A Burning is the story of three people, but mainly Jivan, a Muslim girl from the slums who, after a careless comment on Facebook on watching a video of a train being set on fire, is arrested. She is shown to be working in tandem with terrorists and social media vultures set upon her, digging up information and twisting it, making it look like she was indeed behind the attacks.
P.T. Sir is a gym teacher, who once taught Jivan and considered her his brightest student. But he has ambition and ego. While his ego is hurt when Jivan leaves the school and doesn’t show him gratitude for pushing her to her limits, his ambition to become a prominent upper class citizen is stoked when he attends a rally by a right-wing political party. He sees himself aligning with them and as a result, all his dreams coming true.
Lovely is a paradoxical existence in society. While society shuns her, they also consider her lucky. But she is an outcast who has learnt more about life the hard way than society can teach her. She has dreams and aspirations of becoming an actress and her English lessons with Jivan are just one step towards that goal. But when Lovely is the only person who has an alibi that can save Jivan, what will she choose? Her dream life or helping an innocent life?
Megha Majumdar’s writing is raw and powerful, while the language is easy to read. She covers a lot of ground in this 289-page novel of ambition, helplessness, and discrimination based on social and economic status, religion, and gender. Every character has a story arc that loops around to connect at the front. The intricacy within these stories, the feeling that the author has pumped into every word, and the brutal yet delicate manner of treatment that the author has meted out to the subjects she deals in this book is commendable.
Every character in here has a strength of their own despite their circumstances.
Jivan, while being imprisoned, knows she is innocent and fights for the truth with everything she has.

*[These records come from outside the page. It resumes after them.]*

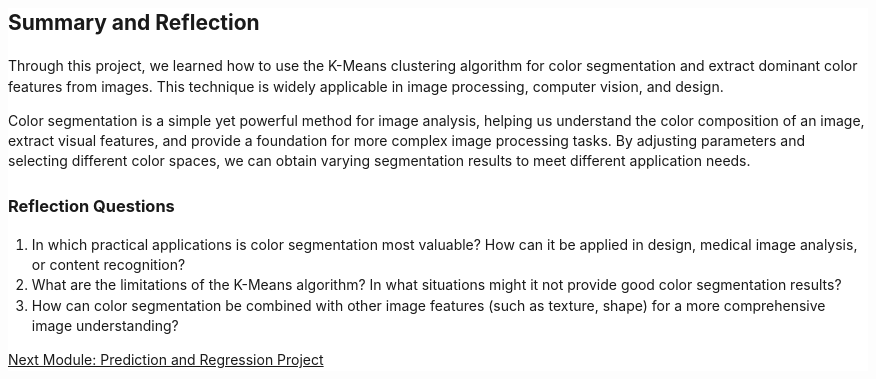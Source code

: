 ## Summary and Reflection

Through this project, we learned how to use the K-Means clustering algorithm for color segmentation and extract dominant color features from images. This technique is widely applicable in image processing, computer vision, and design.

Color segmentation is a simple yet powerful method for image analysis, helping us understand the color composition of an image, extract visual features, and provide a foundation for more complex image processing tasks. By adjusting parameters and selecting different color spaces, we can obtain varying segmentation results to meet different application needs.

### Reflection Questions

1. In which practical applications is color segmentation most valuable? How can it be applied in design, medical image analysis, or content recognition?
2. What are the limitations of the K-Means algorithm? In what situations might it not provide good color segmentation results?
3. How can color segmentation be combined with other image features (such as texture, shape) for a more comprehensive image understanding?

<div class="practice-link">
  <a href="/en/projects/regression/house-price.html" class="button">Next Module: Prediction and Regression Project</a>
</div>
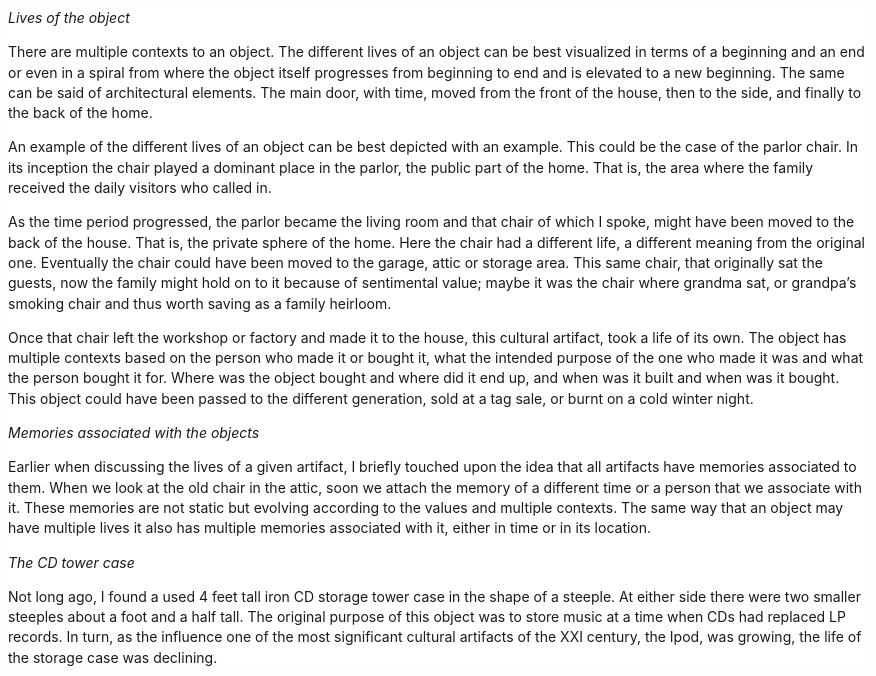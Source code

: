 </p>
<p>
<i>
Lives of the object
</i>
</p>
<p>
There are multiple contexts to an object. The different lives of an object can be best visualized in terms of a beginning and an end or even in a spiral from where the object itself progresses from beginning to end and is elevated to a new beginning. The same can be said of architectural elements. The main door, with time, moved from the front of the house, then to the side, and finally to the back of the home.
</p>
<p>
An example of the different lives of an object can be best depicted with an example. This could be the case of the parlor chair. In its inception the chair played a dominant place in the parlor, the public part of the home. That is, the area where the family received the daily visitors who called in.
</p>
<p>
As the time period progressed, the parlor became the living room and that chair of which I spoke, might have been moved to the back of the house. That is, the private sphere of the home. Here the chair had a different life, a different meaning from the original one. Eventually the chair could have been moved to the garage, attic or storage area. This same chair, that originally sat the guests, now the family might hold on to it because of sentimental value; maybe it was the chair where grandma sat, or grandpa’s smoking chair and thus worth saving as a family heirloom.
</p>
<p>
Once that chair left the workshop or factory and made it to the house, this cultural artifact, took a life of its own. The object has multiple contexts based on the person who made it or bought it, what the intended purpose of the one who made it was and what the person bought it for. Where was the object bought and where did it end up, and when was it built and when was it bought. This object could have been passed to the different generation, sold at a tag sale, or burnt on a cold winter night.
</p>
<p>
<i>
Memories associated with the objects
</i>
</p>
<p>
Earlier when discussing the lives of a given artifact, I briefly touched upon the idea that all artifacts have memories associated to them. When we look at the old chair in the attic, soon we attach the memory of a different time or a person that we associate with it. These memories are not static but evolving according to the values and multiple contexts. The same way that an object may have multiple lives it also has multiple memories associated with it, either in time or in its location.
</p>
<p>
<i>
The CD tower case
</i>
</p>
<p>
Not long ago, I found a used 4 feet tall iron CD storage tower case in the shape of a steeple. At either side there were two smaller steeples about a foot and a half tall. The original purpose of this object was to store music at a time when CDs had replaced LP records. In turn, as the influence one of the most significant cultural artifacts of the XXI century, the Ipod, was growing, the life of the storage case was declining.
</p>
<p>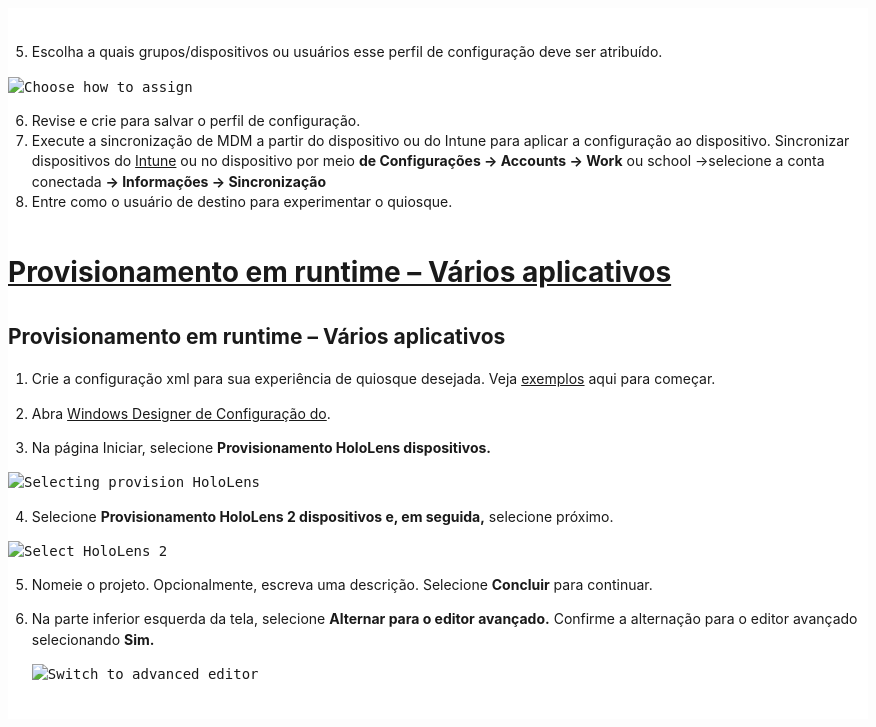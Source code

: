 <br>

5. Escolha a quais grupos/dispositivos ou usuários esse perfil de configuração deve ser atribuído. <br>
<kbd>
    <img alt="Choose how to assign" src="../images/kiosk-steps/kiosk-custom-4.png"/>
</kbd>

<br>

6. Revise e crie para salvar o perfil de configuração.
1. Execute a sincronização de MDM a partir do dispositivo ou do Intune para aplicar a configuração ao dispositivo. Sincronizar dispositivos do [Intune](/mem/intune/remote-actions/device-sync#sync-a-device) ou no dispositivo por meio **de Configurações -> Accounts -> Work** ou school ->selecione a conta conectada **-> Informações -> Sincronização**
1. Entre como o usuário de destino para experimentar o quiosque.

# <a name="runtime-provisioning---multi-app"></a>[Provisionamento em runtime – Vários aplicativos](#tab/ppkgmak)

## <a name="runtime-provisioning---multi-app"></a>Provisionamento em runtime – Vários aplicativos

1. Crie a configuração xml para sua experiência de quiosque desejada. Veja [exemplos](../hololens-kiosk-reference.md#kiosk-xml-code-samples) aqui para começar.

1. Abra [Windows Designer de Configuração do](https://www.microsoft.com/store/apps/9nblggh4tx22).

1. Na página Iniciar, selecione **Provisionamento HoloLens dispositivos.** <br>
<kbd>
    <img alt="Selecting provision HoloLens" src="../images/kiosk-steps/kiosk-provision-1.png"/>
</kbd>

<br>

4. Selecione **Provisionamento HoloLens 2 dispositivos e, em seguida,** selecione próximo. <br>
<kbd>
    <img alt="Select HoloLens 2" src="../images/kiosk-steps/kiosk-provision-2.png"/>
</kbd>

<br>

5. Nomeie o projeto. Opcionalmente, escreva uma descrição. Selecione **Concluir** para continuar.

6. Na parte inferior esquerda da tela, selecione **Alternar para o editor avançado.** Confirme a alternação para o editor avançado selecionando **Sim.** <br>

    <kbd>
        <img alt="Switch to advanced editor" src="../images/kiosk-steps/kiosk-provision-2.png"/>
    </kbd>

<br>
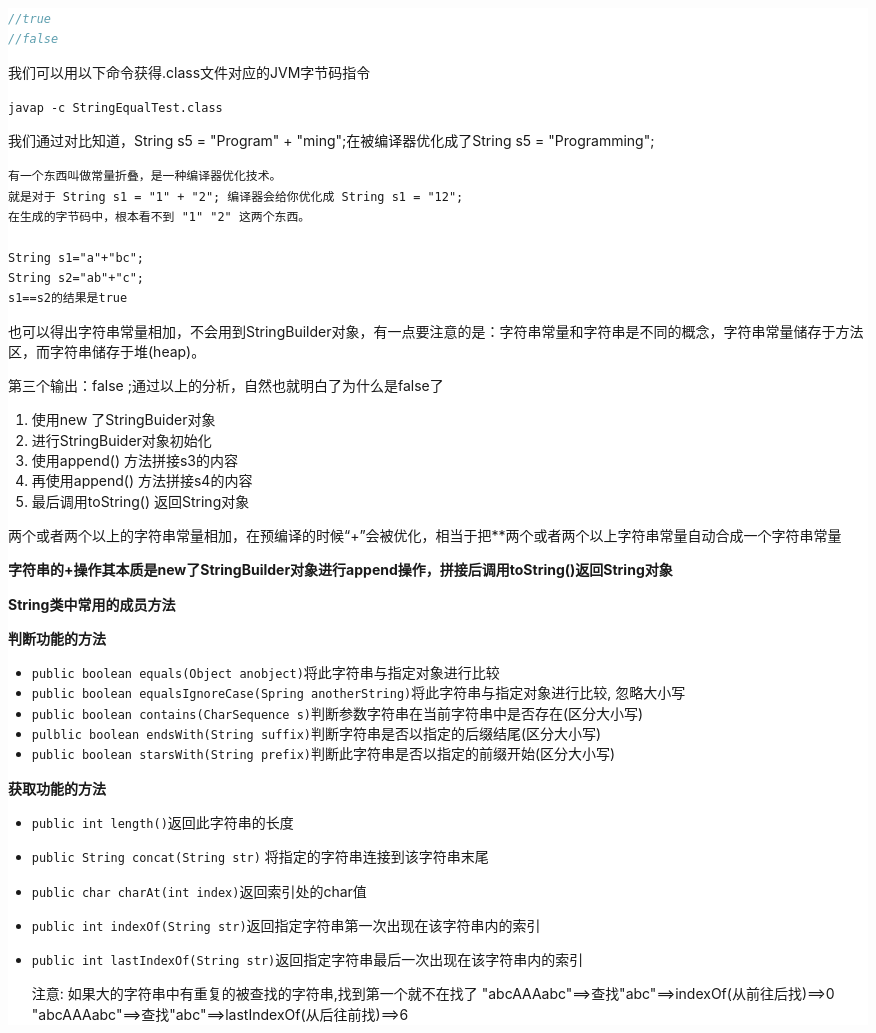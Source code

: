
 ```java
//true
//false
```

我们可以用以下命令获得.class文件对应的JVM字节码指令

```
javap -c StringEqualTest.class
```

我们通过对比知道，String s5 = "Program" + "ming";在被编译器优化成了String s5 = "Programming"; 

```
有一个东西叫做常量折叠，是一种编译器优化技术。
就是对于 String s1 = "1" + "2"; 编译器会给你优化成 String s1 = "12";
在生成的字节码中，根本看不到 "1" "2" 这两个东西。

String s1="a"+"bc";
String s2="ab"+"c";
s1==s2的结果是true
```

也可以得出字符串常量相加，不会用到StringBuilder对象，有一点要注意的是：字符串常量和字符串是不同的概念，字符串常量储存于方法区，而字符串储存于堆(heap)。

第三个输出：false ;通过以上的分析，自然也就明白了为什么是false了

1. 使用new 了StringBuider对象
2. 进行StringBuider对象初始化
3. 使用append() 方法拼接s3的内容
4. 再使用append() 方法拼接s4的内容
5. 最后调用toString() 返回String对象

两个或者两个以上的字符串常量相加，在预编译的时候“+”会被优化，相当于把\**两个或者两个以上字符串常量自动合成一个字符串常量

**字符串的+操作其本质是new了StringBuilder对象进行append操作，拼接后调用toString()返回String对象**



**String类中常用的成员方法**

**判断功能的方法**

- `public boolean equals(Object anobject)`将此字符串与指定对象进行比较
- `public boolean equalsIgnoreCase(Spring anotherString)`将此字符串与指定对象进行比较, 忽略大小写
- `public boolean contains(CharSequence s)`判断参数字符串在当前字符串中是否存在(区分大小写) 
- `pulblic boolean endsWith(String suffix)`判断字符串是否以指定的后缀结尾(区分大小写)
- `public boolean starsWith(String prefix)`判断此字符串是否以指定的前缀开始(区分大小写)

**获取功能的方法**

- `public int length()`返回此字符串的长度

- `public String concat(String str)` 将指定的字符串连接到该字符串末尾

- `public char charAt(int index)`返回索引处的char值

- `public int indexOf(String str)`返回指定字符串第一次出现在该字符串内的索引

- `public int lastIndexOf(String str)`返回指定字符串最后一次出现在该字符串内的索引

  注意: 如果大的字符串中有重复的被查找的字符串,找到第一个就不在找了
         "abcAAAabc"==>查找"abc"==>indexOf(从前往后找)==>0
         "abcAAAabc"==>查找"abc"==>lastIndexOf(从后往前找)==>6
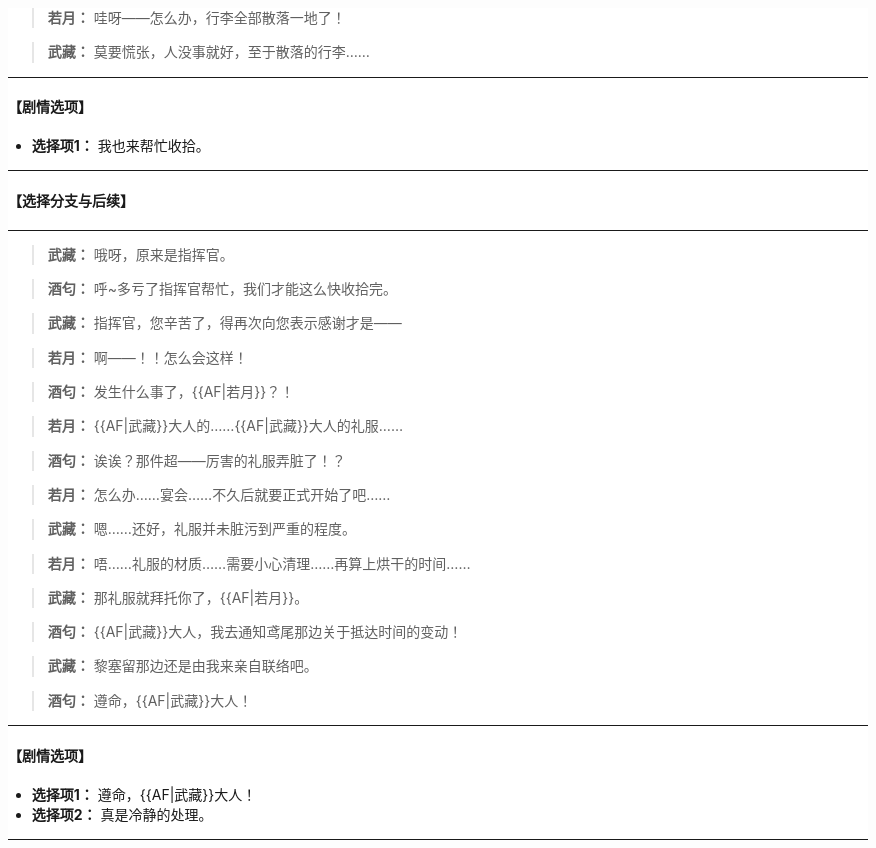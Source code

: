 > **若月：**
> 哇呀——怎么办，行李全部散落一地了！

> **武藏：**
> 莫要慌张，人没事就好，至于散落的行李……

---
#### **【剧情选项】**
*   **选择项1：** 我也来帮忙收拾。

---
#### **【选择分支与后续】**
---

> **武藏：**
> 哦呀，原来是指挥官。

> **酒匂：**
> 呼~多亏了指挥官帮忙，我们才能这么快收拾完。

> **武藏：**
> 指挥官，您辛苦了，得再次向您表示感谢才是——

> **若月：**
> 啊——！！怎么会这样！

> **酒匂：**
> 发生什么事了，{{AF|若月}}？！

> **若月：**
> {{AF|武藏}}大人的……{{AF|武藏}}大人的礼服……

> **酒匂：**
> 诶诶？那件超——厉害的礼服弄脏了！？

> **若月：**
> 怎么办……宴会……不久后就要正式开始了吧……

> **武藏：**
> 嗯……还好，礼服并未脏污到严重的程度。

> **若月：**
> 唔……礼服的材质……需要小心清理……再算上烘干的时间……

> **武藏：**
> 那礼服就拜托你了，{{AF|若月}}。

> **酒匂：**
> {{AF|武藏}}大人，我去通知鸢尾那边关于抵达时间的变动！

> **武藏：**
> 黎塞留那边还是由我来亲自联络吧。

> **酒匂：**
> 遵命，{{AF|武藏}}大人！

---
#### **【剧情选项】**
*   **选择项1：** 遵命，{{AF|武藏}}大人！
*   **选择项2：** 真是冷静的处理。

---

P.T. Sir fights, albeit in questionable ways, for a better life. Lovely fights for her dreams and her ambitions, but she also is righteous in so many ways that you will see spattered throughout the book, that it becomes difficult for you to not fall in love with her. The other characters don’t have the limelight on them as often as these 3 main characters, but they serve their own purposes and shine through the time they are given.
A Burning is an important book, especially in this time and age when everybody is quick to judge and nobody stops to think that there might be two sides to the coin that the media is dead set on showing us only one side of. Read this if you’re looking for an easy-to-read but hard-hitting book.
I would, however, not suggest this book for beginners.